Therefore, ethical intervention’s key is not to prohibit AI use but to establish clear boundaries, ensuring technology enhances human decision-making rather than undermining it.
2.6. Empathy and loss of humanity
AI’s expanding use in mental health, especially in emotional support and counseling, marks “empathy” functionality as a technical milestone. AI “empathy” typically refers to affective computing technologies that utilize multimodal data—voice, text, facial expressions—to identify users’ emotional states and provide appropriate feedback, creating an illusion of empathetic interaction [5]. However, ethical and psychological reflection reveals that AI-simulated “empathy” conceals its fundamental non-human nature and may produce a dangerous “ethical illusion.” Users might mistakenly treat AI as a trustworthy emotional attachment, causing misguidance and risks [17].
First, AI’s empathy is entirely algorithm-driven, mechanically recognizing and responding to emotional signals. Although technology can accurately capture multi-layered emotional features such as semantics, tone, and facial expressions, AI lacks genuine emotional experience and subjective perception. It cannot “feel” pain, anxiety, or joy like humans, nor comprehend the complex socio-cultural contexts and personal life histories behind emotions [18]. In other words, AI’s so-called “empathy” is only the result of information processing and pattern matching, devoid of emotional understanding [5]. This fundamental difference between technological essence and human emotion means AI empathy lacks intrinsic motivation and value recognition.
Second, the widespread promotion of affective computing in mental health easily generates “ethical illusions,” where users mistakenly believe AI feedback possesses empathy quality and humane care equivalent to human counselors [17].

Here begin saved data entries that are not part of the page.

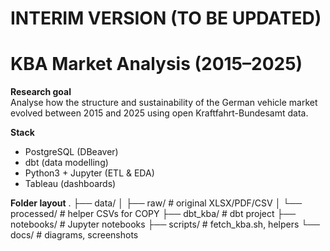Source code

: # INTERIM VERSION (TO BE UPDATED)

# KBA Market Analysis (2015–2025)

**Research goal**  
Analyse how the structure and sustainability of the German vehicle market evolved between 2015 and 2025 using open Kraftfahrt-Bundesamt data.

**Stack**  
- PostgreSQL (DBeaver)
- dbt (data modelling)
- Python3 + Jupyter (ETL & EDA)
- Tableau (dashboards)

**Folder layout**
.
├── data/
│   ├── raw/          # original XLSX/PDF/CSV
│   └── processed/    # helper CSVs for COPY
├── dbt_kba/          # dbt project
├── notebooks/        # Jupyter notebooks
├── scripts/          # fetch_kba.sh, helpers
└── docs/             # diagrams, screenshots
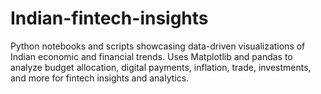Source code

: # Indian-fintech-insights
Python notebooks and scripts showcasing data-driven visualizations of Indian economic and financial trends. Uses Matplotlib and pandas to analyze budget allocation, digital payments, inflation, trade, investments, and more for fintech insights and analytics.
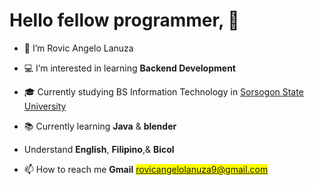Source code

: # Hello fellow programmer, 👋

- :boy: I’m Rovic Angelo Lanuza
- :computer: I’m interested in learning **Backend Development**
- :mortar_board: Currently studying BS Information Technology in [Sorsogon State University](https://sorsu.edu.ph/)
- :books: Currently learning **Java** & **blender**
- Understand **English**, **Filipino**,& **Bicol**


- 📫 How to reach me 
 **Gmail**  <mark>rovicangelolanuza9@gmail.com</mark>

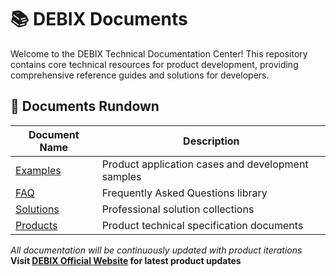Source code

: # 📚 DEBIX Documents

Welcome to the DEBIX Technical Documentation Center! This repository contains core technical resources for product development, providing comprehensive reference guides and solutions for developers.

## 🌱 Documents Rundown
|Document Name|Description|
|---|---|
|[Examples](./Examples/)|Product application cases and development samples|
|[FAQ](./FAQ/)  |Frequently Asked Questions library|
|[Solutions](./Solutions/)|Professional solution collections|
|[Products](./Products/) |Product technical specification documents|


*All documentation will be continuously updated with product iterations*  
**Visit [DEBIX Official Website](https://www.debix.io) for latest product updates**
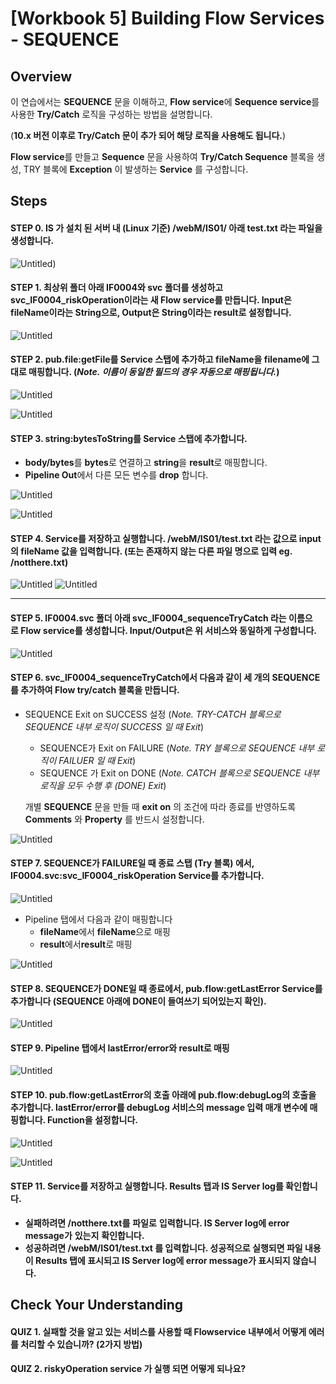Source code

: # [Workbook 5] Building Flow Services - SEQUENCE

## Overview

이 연습에서는 **SEQUENCE** 문을 이해하고, **Flow service**에 **Sequence service**를 사용한 **Try/Catch** 로직을 구성하는 방법을 설명합니다.

(**10.x 버전 이후로 Try/Catch 문이 추가 되어 해당 로직을 사용해도 됩니다.**)

**Flow service**를 만들고 **Sequence** 문을 사용하여 **Try/Catch Sequence** 블록을 생성, TRY 블록에 **Exception** 이 발생하는 **Service** 를 구성합니다.


## Steps

#### STEP 0. IS 가 설치 된 서버 내 (Linux 기준) /webM/IS01/ 아래 test.txt 라는 파일을 생성합니다.
![Untitled](%5BWorkbook%205%5D%20Building%20Flow%20Services%20-%20SEQUENCE%20a8b9a6266353486e8a0b2ddefd0adee4/Untitled.png))

#### STEP 1. 최상위 폴더 아래 IF0004와 svc 폴더를 생성하고 svc_IF0004_riskOperation이라는 새 Flow service를 만듭니다. Input은 fileName이라는 String으로, Output은 String이라는 result로 설정합니다. 
    
![Untitled](%5BWorkbook%205%5D%20Building%20Flow%20Services%20-%20SEQUENCE%20a8b9a6266353486e8a0b2ddefd0adee4/Untitled%201.png)
    

#### STEP 2. **pub.file:getFile**를 **Service** 스탭에 추가하고 **fileName**을 **filename**에 그대로 매핑합니다. (*Note. 이름이 동일한 필드의 경우 자동으로 매핑됩니다.*)   
    
![Untitled](%5BWorkbook%205%5D%20Building%20Flow%20Services%20-%20SEQUENCE%20a8b9a6266353486e8a0b2ddefd0adee4/Untitled%202.png)
    
![Untitled](%5BWorkbook%205%5D%20Building%20Flow%20Services%20-%20SEQUENCE%20a8b9a6266353486e8a0b2ddefd0adee4/Untitled%203.png)
    

#### STEP 3. **string:bytesToString**를 **Service** 스탭에 추가합니다.
- **body/bytes**를 **bytes**로 연결하고 **string**을 **result**로 매핑합니다.
- **Pipeline Out**에서 다른 모든 변수를 **drop** 합니다.
    
![Untitled](%5BWorkbook%205%5D%20Building%20Flow%20Services%20-%20SEQUENCE%20a8b9a6266353486e8a0b2ddefd0adee4/Untitled%204.png)
    
![Untitled](%5BWorkbook%205%5D%20Building%20Flow%20Services%20-%20SEQUENCE%20a8b9a6266353486e8a0b2ddefd0adee4/Untitled%205.png)
    

#### STEP 4. **Service**를 저장하고 실행합니다. **/webM/IS01/test.txt** 라는 값으로 **input 의 fileName** 값을 입력합니다. (또는 존재하지 않는 다른 파일 명으로 입력 eg. /notthere.txt)  
    
![Untitled](%5BWorkbook%205%5D%20Building%20Flow%20Services%20-%20SEQUENCE%20a8b9a6266353486e8a0b2ddefd0adee4/Untitled%206.png)
![Untitled](%5BWorkbook%205%5D%20Building%20Flow%20Services%20-%20SEQUENCE%20a8b9a6266353486e8a0b2ddefd0adee4/Untitled%207.png)

---

#### STEP 5. IF0004.svc 폴더 아래 svc_IF0004_sequenceTryCatch 라는 이름으로 Flow service를 생성합니다. Input/Output은 위 서비스와 동일하게 구성합니다.   
    
![Untitled](%5BWorkbook%205%5D%20Building%20Flow%20Services%20-%20SEQUENCE%20a8b9a6266353486e8a0b2ddefd0adee4/Untitled%208.png)
    

#### STEP 6. svc_IF0004_sequenceTryCatch에서 다음과 같이 세 개의 SEQUENCE를 추가하여 Flow try/catch 블록을 만듭니다.
- SEQUENCE Exit on SUCCESS 설정 (*Note. TRY-CATCH 블록으로 SEQUENCE 내부 로직이 SUCCESS 일 때 Exit*)
    - SEQUENCE가 Exit on FAILURE (*Note. TRY 블록으로 SEQUENCE 내부 로직이 FAILUER 일 때 Exit*)
    - SEQUENCE 가 Exit on DONE (*Note. CATCH 블록으로 SEQUENCE 내부 로직을 모두 수행 후 (DONE) Exit*)
        
    
    개별 **SEQUENCE** 문을 만들 때 **exit on** 의 조건에 따라 종료를 반영하도록 **Comments** 와 **Property** 를 반드시 설정합니다. 

![Untitled](%5BWorkbook%205%5D%20Building%20Flow%20Services%20-%20SEQUENCE%20a8b9a6266353486e8a0b2ddefd0adee4/Untitled%209.png)
    
#### STEP 7. **SEQUENCE**가 **FAILURE**일 때 종료 스탭 (Try 블록) 에서, **IF0004.svc:svc_IF0004_riskOperation** **Service**를 추가합니다.   
    
![Untitled](%5BWorkbook%205%5D%20Building%20Flow%20Services%20-%20SEQUENCE%20a8b9a6266353486e8a0b2ddefd0adee4/Untitled%2010.png)
    
- Pipeline 탭에서 다음과 같이 매핑합니다
    - **fileName**에서 **fileName**으로 매핑
    - **result**에서**result**로 매핑
    
![Untitled](%5BWorkbook%205%5D%20Building%20Flow%20Services%20-%20SEQUENCE%20a8b9a6266353486e8a0b2ddefd0adee4/Untitled%2011.png)
    

#### STEP 8. **SEQUENCE**가 **DONE**일 때 종료에서, **pub.flow:getLastError** **Service**를 추가합니다 (**SEQUENCE** 아래에 **DONE**이 들여쓰기 되어있는지 확인).  
    
![Untitled](%5BWorkbook%205%5D%20Building%20Flow%20Services%20-%20SEQUENCE%20a8b9a6266353486e8a0b2ddefd0adee4/Untitled%2012.png)
    

#### STEP 9. **Pipeline** 탭에서 **lastError/error**와 **result**로 매핑
    
![Untitled](%5BWorkbook%205%5D%20Building%20Flow%20Services%20-%20SEQUENCE%20a8b9a6266353486e8a0b2ddefd0adee4/Untitled%2013.png)
    

#### STEP 10. **pub.flow:getLastError**의 호출 아래에 **pub.flow:debugLog**의 호출을 추가합니다. **lastError/error**를 **debugLog** 서비스의 **message** 입력 매개 변수에 매핑합니다. **Function**을 설정합니다.   
    
![Untitled](%5BWorkbook%205%5D%20Building%20Flow%20Services%20-%20SEQUENCE%20a8b9a6266353486e8a0b2ddefd0adee4/Untitled%2014.png)

![Untitled](%5BWorkbook%205%5D%20Building%20Flow%20Services%20-%20SEQUENCE%20a8b9a6266353486e8a0b2ddefd0adee4/Untitled%2015.png)


#### STEP 11. **Service**를 저장하고 실행합니다. **Results** 탭과 **IS Server log**를 확인합니다.
- **실패하려면 /notthere.txt를** **파일로** **입력합니다. IS Server log에 error message가** **있는지** **확인합니다.**
- **성공하려면 /webM/IS01/test.txt 를 입력합니다. 성공적으로 실행되면 파일 내용이 Results 탭에 표시되고 IS Server log에 error message가 표시되지 않습니다.**


## Check Your Understanding
#### QUIZ 1. 실패할 것을 알고 있는 서비스를 사용할 때 Flowservice 내부에서 어떻게 에러를 처리할 수 있습니까? (2가지 방법)
#### QUIZ 2. riskyOperation service 가 실행 되면 어떻게 되나요?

Psychologically, genuine empathy is a product of complex interpersonal interaction, including cognitive empathy (understanding others’ feelings) and affective empathy (sharing feelings) [7]. AI only infers emotions based on text and achieves preliminary cognitive empathy relying on statistical models, lacking humans’ intuition and inner experience of empathy [5]. This deficiency may come across as mechanistic, emotionally detached, or ineffectual when dealing with complex psychological distress, cultural differences, and value conflicts, failing to meet users’ deep psychological needs.
2.7. Over-reliance and emotional dependency
With the popularization of AI companion services such as Replika, adolescent users increasingly rely on these platforms to fulfill emotional needs. These services use natural language processing technology to simulate human communication, attracting users by offering 24/7 availability and non-judgmental interaction. However, problems of over-reliance and emotional dependency have gradually emerged, raising ethical and mental health concerns [19, 20].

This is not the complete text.